A couple of interesting articles in last week's (30.11.14) Sunday Times Style Magazine caught our eye.
The first was a debate between two women writers giving their opinions on the question "how much "anti-age" grooming is too much?".
Given our previous articles about the whole "anti-ageing" cosmetic treatment industry we imagined that there would be food for thought here. At last, given that the two writers were on opposing sides of the debate, here would be at least one person prepared to go public with an "anti anti-ageing cosmetic treatment" stance, and a willingness to age naturally.
The two writers - Kate Spicer, pro maximum treatment and Kate Saunders, pro minimum - put their cases and we prepared to feast on Saunders' natural way while spitting out the gristle of Spicer's position. Funny how things turn out - neither writer's attitude could be entirely embraced.
Saunders admirably damned the fact that "the old have been banned from television" and strongly disagreed with the opinion that "looking your age is the same as letting yourself go". Unfortunately, she also thought that nothing should be done to counter the ravages of time on areas other than the face, either. When she bemoaned the fact that her buttocks resembled a pair of "burst balloons" she didn't seem to appreciate that "burst ballons" are not just about the look, they are also about a lack of function. When it comes to your physical condition, form and function are to a large degree intimately entwined. If your buttocks look like that you haven't got buttock muscles, so neither have you got all the strength for movement that those muscles give you.
For example, World Champion age-group bodybuilder Ernestine Shepherd started her career in bodybuilding when she needed to be independent enough to clear snow from her driveway. Not everyone needs to go as far as that in order to maintain functional independence but at least she can claim to have muscles that work. And again, when we interviewed 79-year-old yoga practitioner Betty Warner, she related that many of her friends were limited to living in bungalows as they couldn't manage stairs any longer, or could no longer have baths as they couldn't get into and out of them. That is what "letting yourself go" is really about. Several months ago we featured, in an article, a wearable "ageing suit", that inhibited movement, vision, hearing etc in order that one might experience in advance what classic ageing might feel like. I bet that after someone tried that on they'd be in the gym every day to avoid "letting themselves go".

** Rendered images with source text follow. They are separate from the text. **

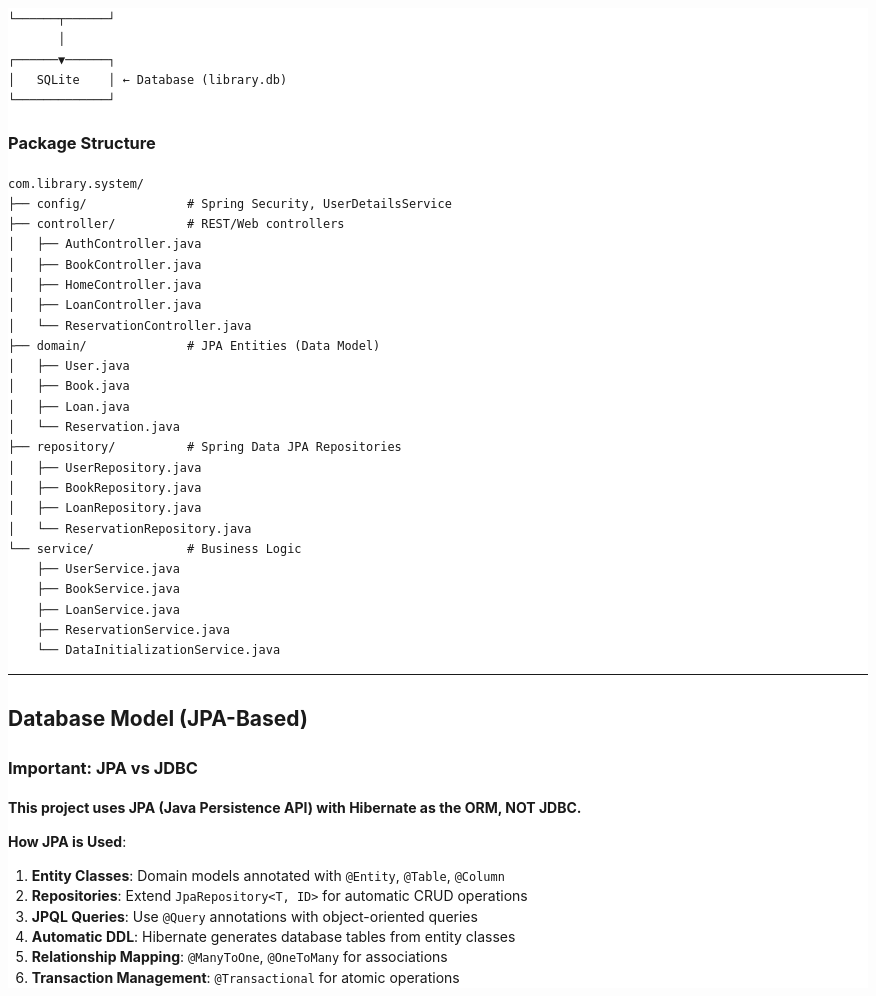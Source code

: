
 ```
└──────┬──────┘
       │
┌──────▼──────┐
│   SQLite    │ ← Database (library.db)
└─────────────┘
```

### Package Structure
```
com.library.system/
├── config/              # Spring Security, UserDetailsService
├── controller/          # REST/Web controllers
│   ├── AuthController.java
│   ├── BookController.java
│   ├── HomeController.java
│   ├── LoanController.java
│   └── ReservationController.java
├── domain/              # JPA Entities (Data Model)
│   ├── User.java
│   ├── Book.java
│   ├── Loan.java
│   └── Reservation.java
├── repository/          # Spring Data JPA Repositories
│   ├── UserRepository.java
│   ├── BookRepository.java
│   ├── LoanRepository.java
│   └── ReservationRepository.java
└── service/             # Business Logic
    ├── UserService.java
    ├── BookService.java
    ├── LoanService.java
    ├── ReservationService.java
    └── DataInitializationService.java
```

---

## Database Model (JPA-Based)

### Important: JPA vs JDBC

**This project uses JPA (Java Persistence API) with Hibernate as the ORM, NOT JDBC.**

**How JPA is Used**:
1. **Entity Classes**: Domain models annotated with `@Entity`, `@Table`, `@Column`
2. **Repositories**: Extend `JpaRepository<T, ID>` for automatic CRUD operations
3. **JPQL Queries**: Use `@Query` annotations with object-oriented queries
4. **Automatic DDL**: Hibernate generates database tables from entity classes
5. **Relationship Mapping**: `@ManyToOne`, `@OneToMany` for associations
6. **Transaction Management**: `@Transactional` for atomic operations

Spicer, on the other hand, was accepting of the importance of working out with weights and doing resistance exercises, which is definitely a good thing. And she said that, within her admittedly onerous and expensive grooming regime, she has rejected Botox (Yay!) - but only due to her decision to use dermal fillers (Boo! Android Chic strikes again!). She makes some good points about "not giving up", and says that she doesn't want to look young she wants to look healthy - a good mantra. But injecting poisons and foreign matter into yourself - is that looking healthy?
We all want to look good as long as we can but we don't seem to come across (m)any people in public life who believe that looking good as older people is about having a strong and fit body and letting all that vitality influence your face. Kate Spicer does, as mentioned above, acknowledge the importance to successful ageing of working out, but fillers?! At 45?! If she takes that route at such a young age, what will be next? And will she keep up the working out when she's 60, 70 and beyond? Kate Saunders, who didn't regard allowing one's age to show on one's face as the ultimate sin, unfortunately also had no inclination towards keeping her body in (functional) shape. 54 is extremely young to be allowing your body to fall into such disrepair when there's such an awful lot of life left. How will she feel when she has to move into a bungalow?
The result? Maybe a score draw?
To move on…. the second article that caught our attention in the same issue of the Sunday Times Style Magazine described how nowadays many women are feeling the benefits of weight training. They're not scared that Popeye-style they'll have bulky great muscles popping out everywhere uncontrollably. They will just have more definition. The interviewees were mostly younger women, but hopefully training with weights will become a life-long habit. And in 30 or 40 years perhaps it will no longer be the case that we come across so many more stories for our web-site about men than we do about women once that kind of working out becomes more and more embedded into the culture of "womanity".